"Non si possono perdere mediamente 136.000 giornate di lavoro all'anno a causa di incuria e mancanza di programmazione nella tutela del territorio".
A ricordarlo è Francesco Vincenzi, presidente dell'Associazione nazionale dei consorzi per la gestione e la tutela del territorio e delle acque irrigue (Anbi), in occasione del 5 dicembre, Giornata mondiale del suolo.

"Serve urgentemente l'approvazione della legge contro lo sfrenato consumo di suolo – prosegue il presidente - impantanatasi nei meandri parlamentari dal 2013".

Pensiero condiviso anche da Coldiretti che afferma: "Occorre accelerare sull'approvazione della legge sul consumo di suolo, ormai da alcuni anni ferma in Parlamento, che potrebbe dotare l'Italia di uno strumento all'avanguardia per la protezione del suo territorio". Difatti l'agricoltura, proprio a causa del consumo di suolo, subisce perdite alla produzione di 400 milioni di euro all'anno con pesanti effetti dal punto di vista economico, occupazionale, ma anche ambientale. Un dato sulla base delle stime dei costi nazionali 'nascosti' provocati dalla trasformazione forzata del territorio dell'Ispra.

L'intensa urbanizzazione in Italia è in continua crescita: una velocità di trasformazione di circa 4 metri quadrati al secondo. In termini assoluti, si stima che il consumo di suolo abbia intaccato ormai circa 2.110.000 ettari del nostro territorio.
L'impermeabilizzazione rappresenta la principale causa di degrado del suolo anche in Europa; comporta un rischio accresciuto di inondazioni, contribuisce ai cambiamenti climatici, minaccia la biodiversità, contribuisce alla progressiva e sistematica distruzione del paesaggio soprattutto rurale.

Circa il 10% del territorio nazionale è costituito da aree ad elevata criticità idrogeologica. I dati Ispra sono eloquenti: i comuni italiani interessati da aree con pericolosità da frana e/o idraulica risultano 7.145, pari all'88,3%, dove si stimano a rischio oltre 6.000 scuole, 500 strutture sanitarie, circa 500.000 aziende (agricole comprese), 1.200.000 edifici residenziali e non.
La popolazione italiana a rischio frane è calcolata in 5.600.000 abitanti, le imprese a rischio sono 362.000, 34.700 sono i beni culturali in pericolo.

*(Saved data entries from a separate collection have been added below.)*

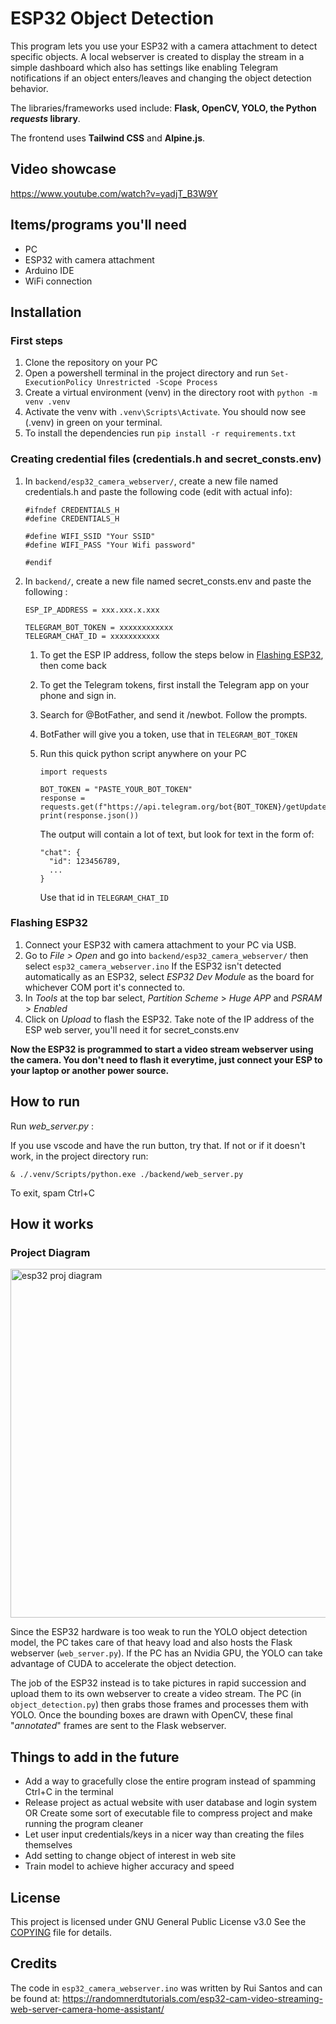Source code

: # ESP32 Object Detection
This program lets you use your ESP32 with a camera attachment to detect specific objects. A local webserver is created to display the stream in a simple dashboard which also has settings like enabling Telegram
notifications if an object enters/leaves and changing the object detection behavior.

The libraries/frameworks used include: **Flask, OpenCV, YOLO, the Python *requests* library**.

The frontend uses **Tailwind CSS** and **Alpine.js**. 

## Video showcase ##

https://www.youtube.com/watch?v=yadjT_B3W9Y

## Items/programs you'll need
- PC 
- ESP32 with camera attachment
- Arduino IDE
- WiFi connection

## Installation   
### First steps 
1. Clone the repository on your PC
2. Open a powershell terminal in the project directory and run `Set-ExecutionPolicy Unrestricted -Scope Process`
3. Create a virtual environment (venv) in the directory root with `python -m venv .venv`
4. Activate the venv with `.venv\Scripts\Activate`. You should now see (.venv) in green on your terminal.
5. To install the dependencies run `pip install -r requirements.txt`

### Creating credential files   (credentials.h and secret_consts.env)
1. In `backend/esp32_camera_webserver/`, create a new file named credentials.h and paste the following code (edit with actual info):
   
   ```
   #ifndef CREDENTIALS_H
   #define CREDENTIALS_H
  
   #define WIFI_SSID "Your SSID"
   #define WIFI_PASS "Your Wifi password"
  
   #endif
   ```
2. In `backend/`, create a new file named secret_consts.env and paste the following :

   ```
   ESP_IP_ADDRESS = xxx.xxx.x.xxx

   TELEGRAM_BOT_TOKEN = xxxxxxxxxxxx
   TELEGRAM_CHAT_ID = xxxxxxxxxxx
   ```

   1. To get the ESP IP address, follow the steps below in [Flashing ESP32](#flashing-esp32), then come back 
   2. To get the Telegram tokens, first install the Telegram app on your phone and sign in.
   3. Search for @BotFather, and send it /newbot. Follow the prompts.
   4. BotFather will give you a token, use that in `TELEGRAM_BOT_TOKEN`
   5. Run this quick python script anywhere on your PC
      ```
      import requests

      BOT_TOKEN = "PASTE_YOUR_BOT_TOKEN"
      response = requests.get(f"https://api.telegram.org/bot{BOT_TOKEN}/getUpdates")
      print(response.json())
      ```
      The output will contain a lot of text, but look for text in the form of:

      ```
      "chat": {
        "id": 123456789,
        ...
      }
      ```
      Use that id in `TELEGRAM_CHAT_ID` 

### Flashing ESP32
1. Connect your ESP32 with camera attachment to your PC via USB. 
2. Go to *File > Open* and go into `backend/esp32_camera_webserver/` then select `esp32_camera_webserver.ino`
   If the ESP32 isn't detected automatically as an ESP32, select *ESP32 Dev Module* as the board for whichever COM port it's connected to.
3. In *Tools* at the top bar select, *Partition Scheme* > *Huge APP* and *PSRAM* > *Enabled*
4. Click on *Upload* to flash the ESP32. Take note of the IP address of the ESP web server, you'll need it for secret_consts.env

**Now the ESP32 is programmed to start a video stream webserver using the camera. You don't need to flash it everytime, just connect your ESP to your laptop or another power source.**

## How to run
Run *web_server.py* :

If you use vscode and have the run button, try that. If not or if it doesn't work, in the project directory run:

`& ./.venv/Scripts/python.exe ./backend/web_server.py`

To exit, spam Ctrl+C

## How it works

### Project Diagram
<img width="908" height="558" alt="esp32 proj diagram" src="https://github.com/user-attachments/assets/6105b7fa-5459-4993-884b-be25d36073b5" />

Since the ESP32 hardware is too weak to run the YOLO object detection model, the PC takes care of that heavy load and also hosts the Flask webserver (`web_server.py`). If the PC has an Nvidia GPU, the YOLO can take advantage of CUDA to accelerate the object detection.

The job of the ESP32 instead is to take pictures in rapid succession and upload them to its own webserver to create a video stream. The PC (in `object_detection.py`) then grabs those frames and processes them with YOLO. Once the bounding boxes are drawn with OpenCV, these final "*annotated*" frames are sent to the Flask webserver.

## Things to add in the future
- Add a way to gracefully close the entire program instead of spamming Ctrl+C in the terminal
- Release project as actual website with user database and login system OR Create some sort of executable file to compress project and make running the program cleaner
- Let user input credentials/keys in a nicer way than creating the files themselves
- Add setting to change object of interest in web site
- Train model to achieve higher accuracy and speed

## License
This project is licensed under GNU General Public License v3.0 
See the [COPYING](COPYING) file for details.

## Credits
The code in `esp32_camera_webserver.ino` was written by Rui Santos and can be found at:
https://randomnerdtutorials.com/esp32-cam-video-streaming-web-server-camera-home-assistant/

La popolazione a rischio alluvioni è invece pari a circa 9.000.000 di abitanti, le imprese a rischio sono 879.000, i beni culturali in pericolo sono 40.400.
Ogni anno sono circa 2 miliardi e mezzo i danni causati da frane ed alluvioni al territorio, fattore economico, che genera oltre 267 miliardi di valore.

Per la sicurezza territoriale, una condizione fondamentale è l'adeguamento delle opere di bonifica idraulica; se non vi è stabilità del suolo non si realizzano investimenti per infrastrutture ed impianti.
Per ridurre il rischio idrogeologico, Anbi propone annualmente un piano pluriennale di interventi: quello 2017 prevede 3.709 interventi per un importo complessivo di quasi 8 miliardi di euro.

"Occorrono investimenti pubblici per la manutenzione straordinaria in tutto il Paese, necessaria ad adeguare gli impianti idraulici alla profonda trasformazione subita dal territorio ed al mutato regime delle piogge - conclude Massimo Gargano, direttore generale di Anbi - Vanno recuperati i danni di scellerate scelte urbanistiche, di condoni edilizi, di mancata cultura nelle scelte strategiche di lungo periodo".